EXERCISE GOAL — Repeat the listing exactly. The images do not belong in the copy.

DATASET —
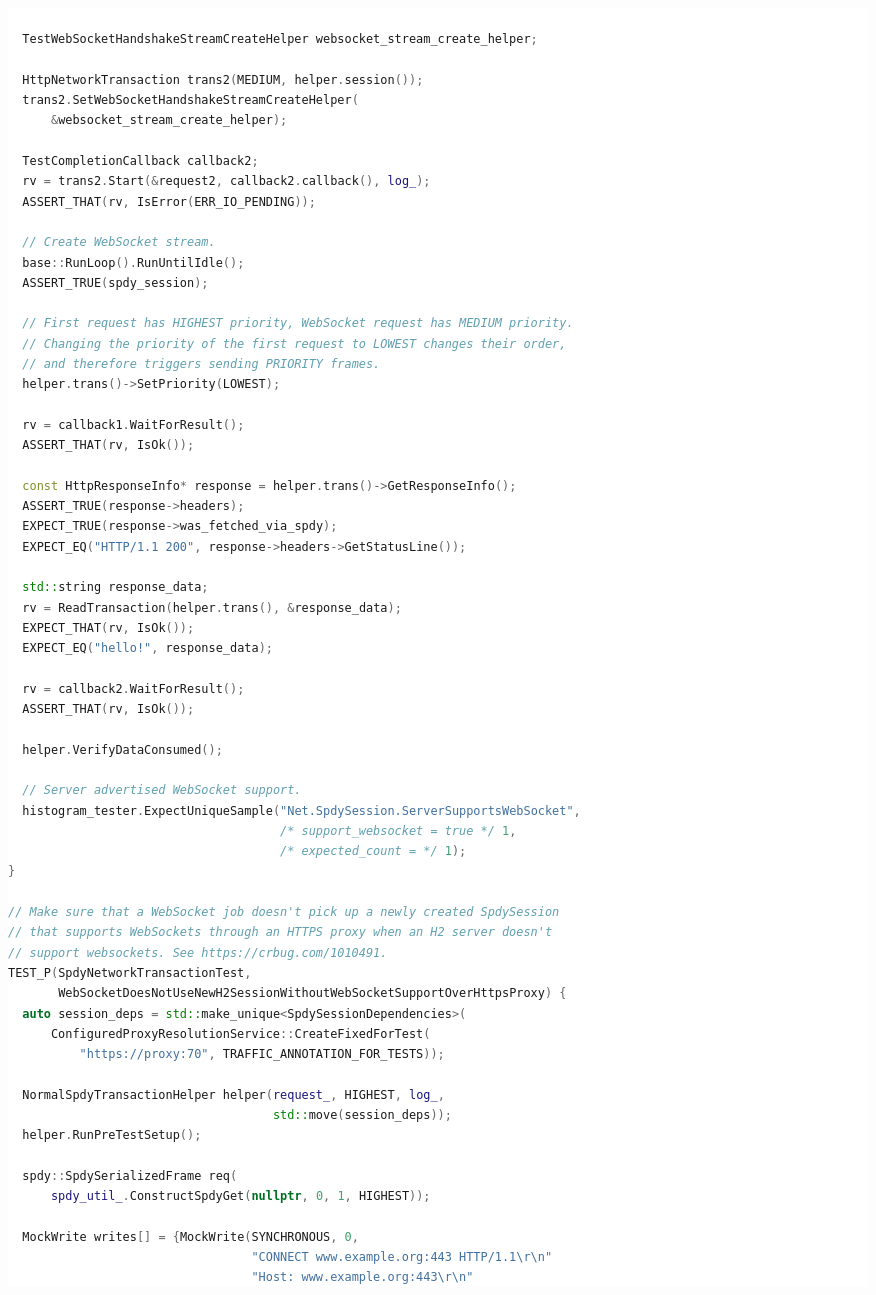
 ```cpp

  TestWebSocketHandshakeStreamCreateHelper websocket_stream_create_helper;

  HttpNetworkTransaction trans2(MEDIUM, helper.session());
  trans2.SetWebSocketHandshakeStreamCreateHelper(
      &websocket_stream_create_helper);

  TestCompletionCallback callback2;
  rv = trans2.Start(&request2, callback2.callback(), log_);
  ASSERT_THAT(rv, IsError(ERR_IO_PENDING));

  // Create WebSocket stream.
  base::RunLoop().RunUntilIdle();
  ASSERT_TRUE(spdy_session);

  // First request has HIGHEST priority, WebSocket request has MEDIUM priority.
  // Changing the priority of the first request to LOWEST changes their order,
  // and therefore triggers sending PRIORITY frames.
  helper.trans()->SetPriority(LOWEST);

  rv = callback1.WaitForResult();
  ASSERT_THAT(rv, IsOk());

  const HttpResponseInfo* response = helper.trans()->GetResponseInfo();
  ASSERT_TRUE(response->headers);
  EXPECT_TRUE(response->was_fetched_via_spdy);
  EXPECT_EQ("HTTP/1.1 200", response->headers->GetStatusLine());

  std::string response_data;
  rv = ReadTransaction(helper.trans(), &response_data);
  EXPECT_THAT(rv, IsOk());
  EXPECT_EQ("hello!", response_data);

  rv = callback2.WaitForResult();
  ASSERT_THAT(rv, IsOk());

  helper.VerifyDataConsumed();

  // Server advertised WebSocket support.
  histogram_tester.ExpectUniqueSample("Net.SpdySession.ServerSupportsWebSocket",
                                      /* support_websocket = true */ 1,
                                      /* expected_count = */ 1);
}

// Make sure that a WebSocket job doesn't pick up a newly created SpdySession
// that supports WebSockets through an HTTPS proxy when an H2 server doesn't
// support websockets. See https://crbug.com/1010491.
TEST_P(SpdyNetworkTransactionTest,
       WebSocketDoesNotUseNewH2SessionWithoutWebSocketSupportOverHttpsProxy) {
  auto session_deps = std::make_unique<SpdySessionDependencies>(
      ConfiguredProxyResolutionService::CreateFixedForTest(
          "https://proxy:70", TRAFFIC_ANNOTATION_FOR_TESTS));

  NormalSpdyTransactionHelper helper(request_, HIGHEST, log_,
                                     std::move(session_deps));
  helper.RunPreTestSetup();

  spdy::SpdySerializedFrame req(
      spdy_util_.ConstructSpdyGet(nullptr, 0, 1, HIGHEST));

  MockWrite writes[] = {MockWrite(SYNCHRONOUS, 0,
                                  "CONNECT www.example.org:443 HTTP/1.1\r\n"
                                  "Host: www.example.org:443\r\n"
```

ANSWER BOX —
 ```cpp

  TestWebSocketHandshakeStreamCreateHelper websocket_stream_create_helper;

  HttpNetworkTransaction trans2(MEDIUM, helper.session());
  trans2.SetWebSocketHandshakeStreamCreateHelper(
      &websocket_stream_create_helper);

  TestCompletionCallback callback2;
  rv = trans2.Start(&request2, callback2.callback(), log_);
  ASSERT_THAT(rv, IsError(ERR_IO_PENDING));

  // Create WebSocket stream.
  base::RunLoop().RunUntilIdle();
  ASSERT_TRUE(spdy_session);

  // First request has HIGHEST priority, WebSocket request has MEDIUM priority.
  // Changing the priority of the first request to LOWEST changes their order,
  // and therefore triggers sending PRIORITY frames.
  helper.trans()->SetPriority(LOWEST);

  rv = callback1.WaitForResult();
  ASSERT_THAT(rv, IsOk());

  const HttpResponseInfo* response = helper.trans()->GetResponseInfo();
  ASSERT_TRUE(response->headers);
  EXPECT_TRUE(response->was_fetched_via_spdy);
  EXPECT_EQ("HTTP/1.1 200", response->headers->GetStatusLine());

  std::string response_data;
  rv = ReadTransaction(helper.trans(), &response_data);
  EXPECT_THAT(rv, IsOk());
  EXPECT_EQ("hello!", response_data);

  rv = callback2.WaitForResult();
  ASSERT_THAT(rv, IsOk());

  helper.VerifyDataConsumed();

  // Server advertised WebSocket support.
  histogram_tester.ExpectUniqueSample("Net.SpdySession.ServerSupportsWebSocket",
                                      /* support_websocket = true */ 1,
                                      /* expected_count = */ 1);
}

// Make sure that a WebSocket job doesn't pick up a newly created SpdySession
// that supports WebSockets through an HTTPS proxy when an H2 server doesn't
// support websockets. See https://crbug.com/1010491.
TEST_P(SpdyNetworkTransactionTest,
       WebSocketDoesNotUseNewH2SessionWithoutWebSocketSupportOverHttpsProxy) {
  auto session_deps = std::make_unique<SpdySessionDependencies>(
      ConfiguredProxyResolutionService::CreateFixedForTest(
          "https://proxy:70", TRAFFIC_ANNOTATION_FOR_TESTS));

  NormalSpdyTransactionHelper helper(request_, HIGHEST, log_,
                                     std::move(session_deps));
  helper.RunPreTestSetup();

  spdy::SpdySerializedFrame req(
      spdy_util_.ConstructSpdyGet(nullptr, 0, 1, HIGHEST));

  MockWrite writes[] = {MockWrite(SYNCHRONOUS, 0,
                                  "CONNECT www.example.org:443 HTTP/1.1\r\n"
                                  "Host: www.example.org:443\r\n"
```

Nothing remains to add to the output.